Le verità contenute in questo testo, e il pensiero che provoca, sono così potenti che bisognerà sforzarsi di far vivere allo spettatore un’esperienza piuttosto che farlo assistere soltanto ad uno spettacolo. L’attrice nella rappresentazione teatrale dovrà creare un’atmosfera incredibilmente intima con il pubblico parlando come se stesse facendo una confessione più che un’opera teatrale. Il racconto dovrà avere un’ intensità febbrile; gli aneddoti si confondono con le autoaccuse, i legami tra il privilegio del Primo Mondo e il dolore del Terzo Mondo vengono alla luce, arrivando con l’improvvisa forza di una rivelazione.

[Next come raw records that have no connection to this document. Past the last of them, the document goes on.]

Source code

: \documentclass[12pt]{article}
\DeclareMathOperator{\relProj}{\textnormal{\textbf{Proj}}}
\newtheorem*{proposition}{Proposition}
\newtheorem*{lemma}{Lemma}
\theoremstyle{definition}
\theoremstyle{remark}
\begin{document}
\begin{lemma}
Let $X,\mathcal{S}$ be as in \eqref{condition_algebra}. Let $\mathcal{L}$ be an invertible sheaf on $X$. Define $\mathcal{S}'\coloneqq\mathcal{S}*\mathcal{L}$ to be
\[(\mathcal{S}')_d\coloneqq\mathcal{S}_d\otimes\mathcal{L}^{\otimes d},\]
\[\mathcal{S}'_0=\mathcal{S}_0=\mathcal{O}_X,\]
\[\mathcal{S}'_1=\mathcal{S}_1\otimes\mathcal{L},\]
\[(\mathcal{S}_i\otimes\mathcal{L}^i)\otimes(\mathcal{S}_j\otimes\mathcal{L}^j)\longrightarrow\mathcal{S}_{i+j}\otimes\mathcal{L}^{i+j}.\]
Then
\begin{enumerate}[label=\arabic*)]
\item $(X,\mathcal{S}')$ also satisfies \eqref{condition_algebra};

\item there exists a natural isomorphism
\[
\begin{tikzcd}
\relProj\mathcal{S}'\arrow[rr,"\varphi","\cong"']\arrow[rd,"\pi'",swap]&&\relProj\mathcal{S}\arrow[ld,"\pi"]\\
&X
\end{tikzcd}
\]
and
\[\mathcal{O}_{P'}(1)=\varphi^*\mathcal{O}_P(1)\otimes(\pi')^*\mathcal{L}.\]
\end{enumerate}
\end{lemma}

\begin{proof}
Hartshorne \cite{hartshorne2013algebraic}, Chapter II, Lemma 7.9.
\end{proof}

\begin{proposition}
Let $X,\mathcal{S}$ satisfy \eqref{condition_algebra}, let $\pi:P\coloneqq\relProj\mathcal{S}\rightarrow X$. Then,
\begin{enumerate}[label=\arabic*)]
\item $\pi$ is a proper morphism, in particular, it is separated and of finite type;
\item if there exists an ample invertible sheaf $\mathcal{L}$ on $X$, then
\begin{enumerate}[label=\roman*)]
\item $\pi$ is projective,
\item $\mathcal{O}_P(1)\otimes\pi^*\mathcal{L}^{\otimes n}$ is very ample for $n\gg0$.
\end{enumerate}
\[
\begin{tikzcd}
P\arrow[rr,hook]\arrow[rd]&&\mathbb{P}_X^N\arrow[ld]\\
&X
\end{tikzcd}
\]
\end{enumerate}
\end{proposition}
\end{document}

Il cuore della questione non è tanto crogiolarsi nella colpa liberale ma fare un’analisi accurata del perché tale colpa non è sufficiente.
La protagonista de La febbre attraversa numerosi livelli di lucidità e sprofondamento nel suo incubo.
La scena di questo spettacolo deve essere in grado di ripercorrere quegli stessi livelli, mostrandoci una donna capace di porsi, e lucidamente porre al pubblico, le domande che la attraversano. Allo stesso tempo parlarci del delirio che la inghiotte.
Immaginiamo un lavoro con un importante intervento video di immagini. Esiste dunque un “fuori” dall’incubo, in cui l’attrice è presente su palco, elegantemente vestita, e apparentemente lucida. E un “dentro”, in cui la scena non è quella del letto, ma quella del pavimento di un bagno. La donna, protagonista e borghese, non parla distesa sulle morbide lenzuola di un letto d’albergo, ma, per assoluto contrasto, la troviamo nella parte più squallida della sua febbre, nel luogo che annienta i privilegi del lusso e del denaro, mentre si trova abbracciata ad un water del bagno di quello che possiamo intuire come un albergo, e si stende nella vasca, come a simulare il letto che le forze non le bastano a raggiungere. Il pavimento del bagno, è inclinato, in modo da rendere il movimento dell’attrice, difficile. La donna ha l’andatura costretta, di chi fatica a reggersi in piedi.
Nel gioco di contrasti, incombente sul pavimento del bagno, vi è una seconda superficie, un plafon altrettanto inclinato e di uguali misure. Sembra una vetrata, e verrà usato come superficie di proiezione, in cui l’attrice ritrova se stessa nei mille volti del delirio che la travolge.